- [EXERCISE DIRECTIONS]: Your answer must contain each line of the listing in which "screen" appears, copied in full.

- [DATA SECTION]:
---+---
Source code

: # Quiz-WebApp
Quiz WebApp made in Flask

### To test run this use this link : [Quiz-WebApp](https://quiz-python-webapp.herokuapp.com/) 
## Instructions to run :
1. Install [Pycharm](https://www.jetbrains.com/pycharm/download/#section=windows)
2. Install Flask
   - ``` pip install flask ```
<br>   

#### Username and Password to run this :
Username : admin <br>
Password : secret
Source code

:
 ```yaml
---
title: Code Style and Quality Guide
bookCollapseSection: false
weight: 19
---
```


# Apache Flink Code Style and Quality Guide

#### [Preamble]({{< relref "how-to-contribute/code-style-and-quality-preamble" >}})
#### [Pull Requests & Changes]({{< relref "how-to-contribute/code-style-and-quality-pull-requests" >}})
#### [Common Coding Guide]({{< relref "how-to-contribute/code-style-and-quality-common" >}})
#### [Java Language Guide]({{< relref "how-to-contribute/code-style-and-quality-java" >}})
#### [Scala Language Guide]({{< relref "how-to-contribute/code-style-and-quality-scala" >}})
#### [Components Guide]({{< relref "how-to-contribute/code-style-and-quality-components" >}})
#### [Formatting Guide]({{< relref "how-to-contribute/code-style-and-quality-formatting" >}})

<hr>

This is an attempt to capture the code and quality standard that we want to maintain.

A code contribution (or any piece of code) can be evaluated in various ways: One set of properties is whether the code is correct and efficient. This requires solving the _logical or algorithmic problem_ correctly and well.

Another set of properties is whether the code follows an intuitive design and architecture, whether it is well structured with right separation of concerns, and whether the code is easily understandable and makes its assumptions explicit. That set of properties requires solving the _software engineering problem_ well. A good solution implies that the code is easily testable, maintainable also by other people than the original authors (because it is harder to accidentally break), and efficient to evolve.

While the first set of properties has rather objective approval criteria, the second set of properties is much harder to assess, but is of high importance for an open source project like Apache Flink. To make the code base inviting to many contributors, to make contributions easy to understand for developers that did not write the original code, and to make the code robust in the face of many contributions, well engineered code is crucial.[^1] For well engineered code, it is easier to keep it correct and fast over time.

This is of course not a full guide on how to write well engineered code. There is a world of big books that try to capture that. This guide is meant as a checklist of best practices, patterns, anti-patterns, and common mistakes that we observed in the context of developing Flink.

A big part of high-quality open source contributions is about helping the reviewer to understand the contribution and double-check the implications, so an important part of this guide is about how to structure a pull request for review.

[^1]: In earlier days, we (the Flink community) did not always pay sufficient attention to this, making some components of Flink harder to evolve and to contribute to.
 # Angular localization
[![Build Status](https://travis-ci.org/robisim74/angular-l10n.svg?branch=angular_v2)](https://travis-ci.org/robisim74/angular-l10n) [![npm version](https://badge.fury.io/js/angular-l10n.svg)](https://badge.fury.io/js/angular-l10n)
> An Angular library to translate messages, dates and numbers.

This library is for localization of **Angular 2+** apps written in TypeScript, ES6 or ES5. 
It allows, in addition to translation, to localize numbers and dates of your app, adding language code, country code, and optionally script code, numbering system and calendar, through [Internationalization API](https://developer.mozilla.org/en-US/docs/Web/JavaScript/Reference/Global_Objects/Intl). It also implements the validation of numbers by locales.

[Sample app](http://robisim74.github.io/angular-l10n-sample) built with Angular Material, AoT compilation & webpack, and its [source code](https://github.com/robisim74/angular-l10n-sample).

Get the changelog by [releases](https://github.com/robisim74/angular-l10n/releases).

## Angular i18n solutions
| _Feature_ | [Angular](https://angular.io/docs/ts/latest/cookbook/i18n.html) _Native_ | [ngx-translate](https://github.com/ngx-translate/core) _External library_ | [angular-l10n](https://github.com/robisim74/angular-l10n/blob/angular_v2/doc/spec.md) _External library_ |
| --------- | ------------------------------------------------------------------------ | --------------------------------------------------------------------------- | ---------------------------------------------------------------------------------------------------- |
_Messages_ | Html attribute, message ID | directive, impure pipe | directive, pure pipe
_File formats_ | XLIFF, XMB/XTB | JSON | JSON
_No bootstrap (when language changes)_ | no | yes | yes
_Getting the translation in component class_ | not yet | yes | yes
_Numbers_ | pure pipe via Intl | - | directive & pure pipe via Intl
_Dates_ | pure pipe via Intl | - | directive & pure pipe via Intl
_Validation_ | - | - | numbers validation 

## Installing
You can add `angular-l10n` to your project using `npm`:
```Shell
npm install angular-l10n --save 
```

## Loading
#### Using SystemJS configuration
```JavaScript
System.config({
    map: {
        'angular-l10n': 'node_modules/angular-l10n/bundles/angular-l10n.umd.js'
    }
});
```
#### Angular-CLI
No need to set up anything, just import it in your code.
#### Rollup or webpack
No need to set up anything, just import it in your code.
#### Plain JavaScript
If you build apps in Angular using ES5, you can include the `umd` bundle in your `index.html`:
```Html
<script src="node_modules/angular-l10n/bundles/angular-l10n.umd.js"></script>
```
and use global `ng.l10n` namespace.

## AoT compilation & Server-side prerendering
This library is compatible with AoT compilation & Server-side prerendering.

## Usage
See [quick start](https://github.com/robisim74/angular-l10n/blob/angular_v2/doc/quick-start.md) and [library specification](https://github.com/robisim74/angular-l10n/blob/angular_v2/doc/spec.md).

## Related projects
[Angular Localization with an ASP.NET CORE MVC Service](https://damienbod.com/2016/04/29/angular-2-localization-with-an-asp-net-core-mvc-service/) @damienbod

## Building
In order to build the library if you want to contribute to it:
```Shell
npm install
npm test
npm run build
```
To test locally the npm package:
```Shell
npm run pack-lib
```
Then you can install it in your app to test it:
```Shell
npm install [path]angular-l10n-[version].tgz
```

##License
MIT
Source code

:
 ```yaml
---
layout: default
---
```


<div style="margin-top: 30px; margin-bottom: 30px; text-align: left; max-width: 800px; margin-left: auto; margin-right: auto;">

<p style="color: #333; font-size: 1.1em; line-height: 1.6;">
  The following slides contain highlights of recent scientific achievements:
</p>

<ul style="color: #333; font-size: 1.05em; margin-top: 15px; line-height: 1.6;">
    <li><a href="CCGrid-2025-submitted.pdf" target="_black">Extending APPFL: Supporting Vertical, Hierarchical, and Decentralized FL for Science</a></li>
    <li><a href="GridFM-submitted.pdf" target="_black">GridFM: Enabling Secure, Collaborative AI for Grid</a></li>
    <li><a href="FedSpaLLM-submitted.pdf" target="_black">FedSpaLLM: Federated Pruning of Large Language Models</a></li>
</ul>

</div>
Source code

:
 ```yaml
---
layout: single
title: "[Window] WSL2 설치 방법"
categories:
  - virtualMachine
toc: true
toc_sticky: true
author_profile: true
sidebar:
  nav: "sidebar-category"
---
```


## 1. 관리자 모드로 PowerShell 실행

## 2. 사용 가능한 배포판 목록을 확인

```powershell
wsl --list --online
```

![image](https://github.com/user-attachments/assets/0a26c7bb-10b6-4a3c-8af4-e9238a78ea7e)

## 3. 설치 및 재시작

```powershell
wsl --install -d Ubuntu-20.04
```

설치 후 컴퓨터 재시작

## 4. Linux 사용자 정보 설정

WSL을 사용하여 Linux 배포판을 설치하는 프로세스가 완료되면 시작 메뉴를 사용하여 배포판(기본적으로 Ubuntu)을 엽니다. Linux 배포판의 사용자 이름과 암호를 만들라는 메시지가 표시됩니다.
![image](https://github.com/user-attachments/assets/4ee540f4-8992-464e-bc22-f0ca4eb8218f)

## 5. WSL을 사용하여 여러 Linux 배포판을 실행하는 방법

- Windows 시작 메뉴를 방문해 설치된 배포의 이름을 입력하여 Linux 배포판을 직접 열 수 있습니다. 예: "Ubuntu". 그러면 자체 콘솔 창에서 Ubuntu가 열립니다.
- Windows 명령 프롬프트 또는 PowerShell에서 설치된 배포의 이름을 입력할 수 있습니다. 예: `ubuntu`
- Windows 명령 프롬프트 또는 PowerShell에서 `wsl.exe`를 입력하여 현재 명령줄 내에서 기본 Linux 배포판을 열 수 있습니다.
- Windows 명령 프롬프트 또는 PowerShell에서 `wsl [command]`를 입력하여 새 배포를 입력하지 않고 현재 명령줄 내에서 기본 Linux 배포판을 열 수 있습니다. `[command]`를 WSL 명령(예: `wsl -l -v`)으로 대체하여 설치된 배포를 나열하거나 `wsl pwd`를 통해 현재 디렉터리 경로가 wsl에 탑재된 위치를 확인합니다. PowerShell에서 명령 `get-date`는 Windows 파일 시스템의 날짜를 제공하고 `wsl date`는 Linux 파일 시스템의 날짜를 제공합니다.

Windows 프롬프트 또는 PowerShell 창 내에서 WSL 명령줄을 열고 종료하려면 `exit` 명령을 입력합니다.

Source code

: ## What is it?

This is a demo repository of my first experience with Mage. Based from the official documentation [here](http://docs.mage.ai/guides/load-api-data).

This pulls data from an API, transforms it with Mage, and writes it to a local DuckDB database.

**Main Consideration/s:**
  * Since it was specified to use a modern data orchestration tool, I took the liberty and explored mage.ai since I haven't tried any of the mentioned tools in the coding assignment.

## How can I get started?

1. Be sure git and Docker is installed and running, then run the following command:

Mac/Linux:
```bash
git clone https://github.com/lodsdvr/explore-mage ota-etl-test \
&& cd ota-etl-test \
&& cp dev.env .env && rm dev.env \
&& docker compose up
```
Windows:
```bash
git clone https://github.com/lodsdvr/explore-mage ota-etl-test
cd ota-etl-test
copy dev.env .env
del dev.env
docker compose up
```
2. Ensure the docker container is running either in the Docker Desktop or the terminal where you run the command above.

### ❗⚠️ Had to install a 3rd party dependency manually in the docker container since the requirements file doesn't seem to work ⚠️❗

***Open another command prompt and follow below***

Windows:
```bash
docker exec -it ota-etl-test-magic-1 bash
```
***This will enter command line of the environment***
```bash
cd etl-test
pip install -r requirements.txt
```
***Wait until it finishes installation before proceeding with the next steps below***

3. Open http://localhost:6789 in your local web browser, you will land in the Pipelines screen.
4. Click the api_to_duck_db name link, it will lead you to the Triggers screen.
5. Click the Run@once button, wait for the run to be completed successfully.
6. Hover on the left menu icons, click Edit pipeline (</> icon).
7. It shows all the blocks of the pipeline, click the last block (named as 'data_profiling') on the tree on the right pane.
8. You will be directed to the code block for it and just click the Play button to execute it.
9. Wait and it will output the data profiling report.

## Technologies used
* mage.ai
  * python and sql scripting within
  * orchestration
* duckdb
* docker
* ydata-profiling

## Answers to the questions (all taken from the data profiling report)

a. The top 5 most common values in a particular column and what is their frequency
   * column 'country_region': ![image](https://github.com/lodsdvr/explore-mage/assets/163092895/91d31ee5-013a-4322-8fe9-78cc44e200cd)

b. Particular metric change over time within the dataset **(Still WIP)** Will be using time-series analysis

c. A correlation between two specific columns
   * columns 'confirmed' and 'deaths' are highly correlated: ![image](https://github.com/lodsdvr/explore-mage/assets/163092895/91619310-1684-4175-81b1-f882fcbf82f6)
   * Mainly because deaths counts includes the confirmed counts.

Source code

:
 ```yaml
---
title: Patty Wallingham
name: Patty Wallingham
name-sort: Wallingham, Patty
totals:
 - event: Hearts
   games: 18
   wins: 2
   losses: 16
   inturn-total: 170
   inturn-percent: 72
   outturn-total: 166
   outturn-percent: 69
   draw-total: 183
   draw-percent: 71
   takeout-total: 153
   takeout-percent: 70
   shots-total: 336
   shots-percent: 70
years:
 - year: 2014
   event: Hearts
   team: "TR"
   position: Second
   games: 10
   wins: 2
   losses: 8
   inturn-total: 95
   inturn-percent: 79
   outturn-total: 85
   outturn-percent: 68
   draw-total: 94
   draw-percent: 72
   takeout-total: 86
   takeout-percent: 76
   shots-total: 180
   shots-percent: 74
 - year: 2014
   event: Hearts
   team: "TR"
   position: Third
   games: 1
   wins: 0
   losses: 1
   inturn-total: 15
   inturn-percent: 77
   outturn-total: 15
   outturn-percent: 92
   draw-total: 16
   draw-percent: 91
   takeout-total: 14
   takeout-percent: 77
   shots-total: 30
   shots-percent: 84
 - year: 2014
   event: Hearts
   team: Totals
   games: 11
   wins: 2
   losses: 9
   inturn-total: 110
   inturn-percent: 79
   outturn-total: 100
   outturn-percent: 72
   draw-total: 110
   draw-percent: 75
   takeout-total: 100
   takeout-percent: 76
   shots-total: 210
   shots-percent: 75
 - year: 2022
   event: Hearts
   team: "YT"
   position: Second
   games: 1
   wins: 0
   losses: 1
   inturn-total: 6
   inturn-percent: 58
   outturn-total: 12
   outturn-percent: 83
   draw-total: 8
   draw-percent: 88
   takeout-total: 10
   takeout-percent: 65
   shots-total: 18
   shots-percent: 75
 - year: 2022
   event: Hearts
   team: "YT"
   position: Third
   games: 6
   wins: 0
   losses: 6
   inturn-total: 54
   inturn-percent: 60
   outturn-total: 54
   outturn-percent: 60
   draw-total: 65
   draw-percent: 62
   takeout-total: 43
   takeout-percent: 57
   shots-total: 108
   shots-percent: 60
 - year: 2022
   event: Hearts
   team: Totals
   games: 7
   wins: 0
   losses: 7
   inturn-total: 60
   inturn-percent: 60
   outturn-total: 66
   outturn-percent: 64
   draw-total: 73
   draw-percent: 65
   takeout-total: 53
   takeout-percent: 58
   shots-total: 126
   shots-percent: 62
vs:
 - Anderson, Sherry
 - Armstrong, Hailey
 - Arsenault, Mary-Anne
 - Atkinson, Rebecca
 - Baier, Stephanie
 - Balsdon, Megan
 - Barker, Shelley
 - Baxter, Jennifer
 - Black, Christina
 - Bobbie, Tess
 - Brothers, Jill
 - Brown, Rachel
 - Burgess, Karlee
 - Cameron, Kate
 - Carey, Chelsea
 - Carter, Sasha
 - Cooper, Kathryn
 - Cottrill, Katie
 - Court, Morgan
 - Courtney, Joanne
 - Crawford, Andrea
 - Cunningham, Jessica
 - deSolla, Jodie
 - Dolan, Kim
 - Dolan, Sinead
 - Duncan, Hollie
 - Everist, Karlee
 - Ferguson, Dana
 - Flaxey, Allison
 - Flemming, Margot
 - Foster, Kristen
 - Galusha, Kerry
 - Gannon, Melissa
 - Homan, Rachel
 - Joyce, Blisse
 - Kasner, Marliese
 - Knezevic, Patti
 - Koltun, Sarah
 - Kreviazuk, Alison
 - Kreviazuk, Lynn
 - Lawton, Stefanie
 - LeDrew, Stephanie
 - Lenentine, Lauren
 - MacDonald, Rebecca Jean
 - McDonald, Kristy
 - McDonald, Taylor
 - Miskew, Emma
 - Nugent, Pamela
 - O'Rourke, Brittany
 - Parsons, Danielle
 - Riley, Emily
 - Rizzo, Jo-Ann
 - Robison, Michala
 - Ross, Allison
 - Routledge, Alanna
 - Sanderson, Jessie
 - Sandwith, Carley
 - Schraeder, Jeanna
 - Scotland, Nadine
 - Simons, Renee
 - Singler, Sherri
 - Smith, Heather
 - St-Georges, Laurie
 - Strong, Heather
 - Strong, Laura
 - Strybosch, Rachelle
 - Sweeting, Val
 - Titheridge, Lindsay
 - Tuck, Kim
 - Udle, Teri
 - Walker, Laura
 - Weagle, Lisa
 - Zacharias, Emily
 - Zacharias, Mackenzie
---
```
---+---
- [EXERCISE ANSWER]:
3. Open http://localhost:6789 in your local web browser, you will land in the Pipelines screen.
4. Click the api_to_duck_db name link, it will lead you to the Triggers screen.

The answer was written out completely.